I always say I like when people cry while being spanked. But the actual tears happening? Well, I’ll be honest: I got worried. I was worried that I was going too hard, that things were too intense, that she wasn’t enjoying herself (or at least getting what she needed out of it). I checked in a bunch of times, and each time she gave me a thumbs-up or told me she was okay — until she finally called yellow due to overstimulation.
Why did I have such a problem with these specific tears? I think it’s because, the more I care about someone, the less I want to hurt them. Not physically, but mentally/emotionally. Of course I want to keep spanking my partners until they’ve taken all they can (and more besides), but I don’t want them to actually be unhappy. Tears generally — but not always — indicate some sort of unhappiness. That causes concern for me — specifically, concern that I have done something wrong, something I might not be able to fix or come back from. That could then lead to the end of the relationship, which, despite how healthy my relationships are at this point, is always a worry in the back of my mind. (That’s a me problem, not a them problem.) Compounding it for this particular scene was the fact that we had a couple of intense discussions earlier in the day where we went over a legitimate misstep of mine — not an argument, not a shouting match, just discussions where we we each expressed what we were feeling, why the thing that happened happened, and what can be done to keep it from happening in the future.
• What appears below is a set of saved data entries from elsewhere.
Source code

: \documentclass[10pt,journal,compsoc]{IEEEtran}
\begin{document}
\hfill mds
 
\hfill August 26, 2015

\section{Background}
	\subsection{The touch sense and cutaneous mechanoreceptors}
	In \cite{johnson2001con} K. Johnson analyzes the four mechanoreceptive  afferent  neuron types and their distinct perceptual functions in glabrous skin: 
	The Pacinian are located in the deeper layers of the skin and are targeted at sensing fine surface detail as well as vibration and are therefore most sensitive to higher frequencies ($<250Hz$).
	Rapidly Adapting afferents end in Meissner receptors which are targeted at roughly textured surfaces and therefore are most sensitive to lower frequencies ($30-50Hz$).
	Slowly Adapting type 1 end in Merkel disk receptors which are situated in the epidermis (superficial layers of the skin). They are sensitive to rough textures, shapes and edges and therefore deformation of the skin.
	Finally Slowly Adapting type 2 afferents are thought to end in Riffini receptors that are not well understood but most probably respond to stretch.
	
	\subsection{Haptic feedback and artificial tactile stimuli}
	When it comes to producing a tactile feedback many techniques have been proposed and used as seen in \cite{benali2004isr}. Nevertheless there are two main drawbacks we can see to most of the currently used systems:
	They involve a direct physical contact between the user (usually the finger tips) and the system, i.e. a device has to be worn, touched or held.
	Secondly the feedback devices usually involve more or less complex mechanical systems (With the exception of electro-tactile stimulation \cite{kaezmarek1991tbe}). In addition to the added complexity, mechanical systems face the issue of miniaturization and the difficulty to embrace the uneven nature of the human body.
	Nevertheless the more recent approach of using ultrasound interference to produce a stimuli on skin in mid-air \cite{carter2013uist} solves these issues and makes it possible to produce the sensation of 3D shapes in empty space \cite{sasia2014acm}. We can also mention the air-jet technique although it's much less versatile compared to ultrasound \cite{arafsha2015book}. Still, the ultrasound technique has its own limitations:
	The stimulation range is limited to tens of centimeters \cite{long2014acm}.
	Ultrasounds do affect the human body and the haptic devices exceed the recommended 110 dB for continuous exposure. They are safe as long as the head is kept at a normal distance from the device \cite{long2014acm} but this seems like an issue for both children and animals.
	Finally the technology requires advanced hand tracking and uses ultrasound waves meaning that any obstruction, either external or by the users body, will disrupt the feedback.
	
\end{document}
So when my partner couldn’t stop crying during the scene, I was concerned. Had I screwed up so badly that we couldn’t come back from it?
Of course not. We’re still together, still happy, still doing just fine, still going to do intense scenes that may or may not lead to more tears.
When I spank someone, I like them to cry (unless they specifically don’t want that). But sometimes what I like and what actually happens don’t always line up right in my head.